In 1845 Gade conducted the premiere of Mendelssohn's Violin Concerto in E minor with Ferdinand David at the violin. He also became friends with Robert Schumann and Robert Franz. Robert Schumann wrote a long enthusiastic article describing Gade as an exceptional young musician having the looks of Mozart and the four letters of whose name were those of the four strings of the violin. In his correspondence he talks of Gade as a rare talent with whom he sympathises as only with few. One of Schumann's piano pieces is entitled "Gade" and based on the notes G-A-D-E, and Schumann's third piano trio is dedicated to Gade. Gade conducted the first performance of Schumann's piano Concerto with Clara Schumann at the piano.

At Mendelssohn's death in 1847, Gade was appointed to his position as chief conductor in Leipzig but was forced to return to Copenhagen in the spring of 1848 when war broke out between Prussia and Denmark. In Copenhagen Gade became acquainted with the composer Cornelius Gurlitt and they remained friends until Gade's death. Gade became director of the Copenhagen Musical Society (Musikforeningen), a post he retained until his death. He established a new orchestra and chorus, while settling into a career as Denmark's most prominent musician. Under his direction, the Music Society reached its peak. He also worked as an organist; though he lost the prestigious position of organist at Our Lady, today's Copenhagen Cathedral, to Johan Peter Emilius Hartmann, he served in the Holmen Church in Copenhagen from 1850 until his death. Gade was joint director of the Copenhagen Conservatory with Hartmann (whose daughter he married in 1852) and Holger Simon Paulli, became court conductor in 1861, and was pensioned by the government in 1876. An important influence on a number of Scandinavian composers, he encouraged and taught Edvard Grieg, Carl Nielsen, Louis Glass, Elfrida Andrée, Otto Malling, August Winding and Asger Hamerik.

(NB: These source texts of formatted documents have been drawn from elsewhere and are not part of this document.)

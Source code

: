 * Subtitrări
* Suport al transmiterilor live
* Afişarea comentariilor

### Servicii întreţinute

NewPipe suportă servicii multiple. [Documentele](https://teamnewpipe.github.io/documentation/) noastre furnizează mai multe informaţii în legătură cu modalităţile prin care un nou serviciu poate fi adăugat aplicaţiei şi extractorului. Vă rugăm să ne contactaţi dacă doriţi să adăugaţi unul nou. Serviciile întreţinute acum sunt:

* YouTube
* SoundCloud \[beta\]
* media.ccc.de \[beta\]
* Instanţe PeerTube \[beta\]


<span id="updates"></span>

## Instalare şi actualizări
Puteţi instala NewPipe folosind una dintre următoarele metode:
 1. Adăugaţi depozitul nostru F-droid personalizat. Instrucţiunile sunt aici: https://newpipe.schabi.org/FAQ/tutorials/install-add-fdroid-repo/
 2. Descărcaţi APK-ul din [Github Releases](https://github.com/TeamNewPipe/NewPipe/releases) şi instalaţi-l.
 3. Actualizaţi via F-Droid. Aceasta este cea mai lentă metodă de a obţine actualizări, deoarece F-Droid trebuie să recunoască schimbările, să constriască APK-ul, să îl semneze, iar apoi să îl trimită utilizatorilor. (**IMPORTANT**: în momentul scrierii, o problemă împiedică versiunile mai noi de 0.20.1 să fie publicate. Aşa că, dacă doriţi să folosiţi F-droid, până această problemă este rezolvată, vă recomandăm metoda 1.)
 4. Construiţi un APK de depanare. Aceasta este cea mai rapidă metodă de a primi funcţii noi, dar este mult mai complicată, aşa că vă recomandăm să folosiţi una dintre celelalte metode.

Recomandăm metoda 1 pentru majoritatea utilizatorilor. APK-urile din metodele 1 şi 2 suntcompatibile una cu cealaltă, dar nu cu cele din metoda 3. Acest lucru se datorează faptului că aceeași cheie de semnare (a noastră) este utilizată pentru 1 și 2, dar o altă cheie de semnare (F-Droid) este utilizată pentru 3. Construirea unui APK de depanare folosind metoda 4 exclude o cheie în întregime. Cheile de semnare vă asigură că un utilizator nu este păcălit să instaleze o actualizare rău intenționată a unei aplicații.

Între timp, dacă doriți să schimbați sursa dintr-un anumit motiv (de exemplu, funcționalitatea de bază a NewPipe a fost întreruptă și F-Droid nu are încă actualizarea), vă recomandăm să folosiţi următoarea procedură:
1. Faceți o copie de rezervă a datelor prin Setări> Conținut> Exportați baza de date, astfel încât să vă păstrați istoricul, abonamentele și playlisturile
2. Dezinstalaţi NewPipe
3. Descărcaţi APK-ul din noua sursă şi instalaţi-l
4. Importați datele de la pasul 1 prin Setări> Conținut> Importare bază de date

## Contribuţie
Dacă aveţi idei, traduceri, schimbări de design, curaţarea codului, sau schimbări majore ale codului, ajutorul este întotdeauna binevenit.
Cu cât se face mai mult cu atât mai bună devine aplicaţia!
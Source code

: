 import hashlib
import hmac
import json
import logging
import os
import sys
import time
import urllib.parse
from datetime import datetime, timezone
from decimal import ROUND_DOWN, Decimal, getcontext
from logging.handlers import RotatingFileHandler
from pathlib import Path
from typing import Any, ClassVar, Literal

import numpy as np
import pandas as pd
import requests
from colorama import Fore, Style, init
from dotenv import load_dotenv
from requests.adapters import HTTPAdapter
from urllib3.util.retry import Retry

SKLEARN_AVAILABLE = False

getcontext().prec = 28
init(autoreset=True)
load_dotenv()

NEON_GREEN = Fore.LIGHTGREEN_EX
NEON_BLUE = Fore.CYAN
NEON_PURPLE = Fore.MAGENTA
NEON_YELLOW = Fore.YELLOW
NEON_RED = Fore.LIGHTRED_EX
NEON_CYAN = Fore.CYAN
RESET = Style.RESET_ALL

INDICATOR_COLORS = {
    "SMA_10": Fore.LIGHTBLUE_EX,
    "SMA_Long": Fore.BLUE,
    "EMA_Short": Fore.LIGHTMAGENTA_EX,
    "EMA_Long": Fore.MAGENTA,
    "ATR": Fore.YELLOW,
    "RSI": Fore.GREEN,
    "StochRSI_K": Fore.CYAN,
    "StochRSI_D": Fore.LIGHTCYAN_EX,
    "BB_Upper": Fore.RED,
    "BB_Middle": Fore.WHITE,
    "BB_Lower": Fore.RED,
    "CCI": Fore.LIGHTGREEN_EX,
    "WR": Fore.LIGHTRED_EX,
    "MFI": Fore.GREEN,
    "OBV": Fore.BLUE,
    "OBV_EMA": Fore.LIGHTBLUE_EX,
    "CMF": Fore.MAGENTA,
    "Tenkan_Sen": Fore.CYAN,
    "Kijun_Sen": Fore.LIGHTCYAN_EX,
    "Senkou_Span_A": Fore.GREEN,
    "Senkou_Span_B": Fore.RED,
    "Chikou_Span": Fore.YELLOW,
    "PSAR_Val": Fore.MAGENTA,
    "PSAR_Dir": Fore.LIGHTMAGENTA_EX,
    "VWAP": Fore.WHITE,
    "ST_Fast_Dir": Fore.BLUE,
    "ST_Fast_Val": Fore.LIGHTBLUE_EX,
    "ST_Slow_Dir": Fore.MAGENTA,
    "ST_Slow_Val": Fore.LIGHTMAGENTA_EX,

Among Gade's works are eight symphonies, a violin concerto, chamber music, organ and piano pieces and a number of large-scale cantatas, Comala (1846) and Elverskud (1853) among them, which he called "concert pieces" (koncertstykker). These products, embraced post-1848 as works of Romantic nationalism, are sometimes based on Danish folklore. Apparently Gade never rated "The Bridal Waltz" (Brudevalsen). It was rescued by August Bournonville in his ballet A Folk Tale (Et folkesagn) and became an essential part of Danish weddings.

==Personal life==
On 27 April 1852 Gade married Emma Sophie Amalie Hartmann, daughter of Johan Peter Emilius Hartmann. He dedicated his Spring Fantasy to her to celebrate their engagement and his 5th Symphony with piano concertante as a wedding gift. In 1855, she died in childbirth while delivering twins; only one of them, Johan Felix Gade (1855-1928), survived. He became the father of organist and composer Niels Rudolph Gade.

Niels Gade remarried in 1857 to Mathilde Stæger, herself an outstanding pianist. For the wedding he wrote Fruehlingsbotschfaft expressing both his love for his now deceased first wife and the start of a new life and love for his second wife. This new marriage brought him two more children – a son, Axel Wilhelm Gade (1860-1921), who himself became a noted violinist, composer and conductor, and a daughter, Dagmar Gade (1863-1952). Niels Gade died in Copenhagen in the Christmas days of 1890.

There is no family connection with the composer Jacob Gade.

A selection of Gade's correspondence with European contemporaries was published by Inger Sørensen as Niels W. Gade og hans europæiske kreds - En brevveksling 1836–1891.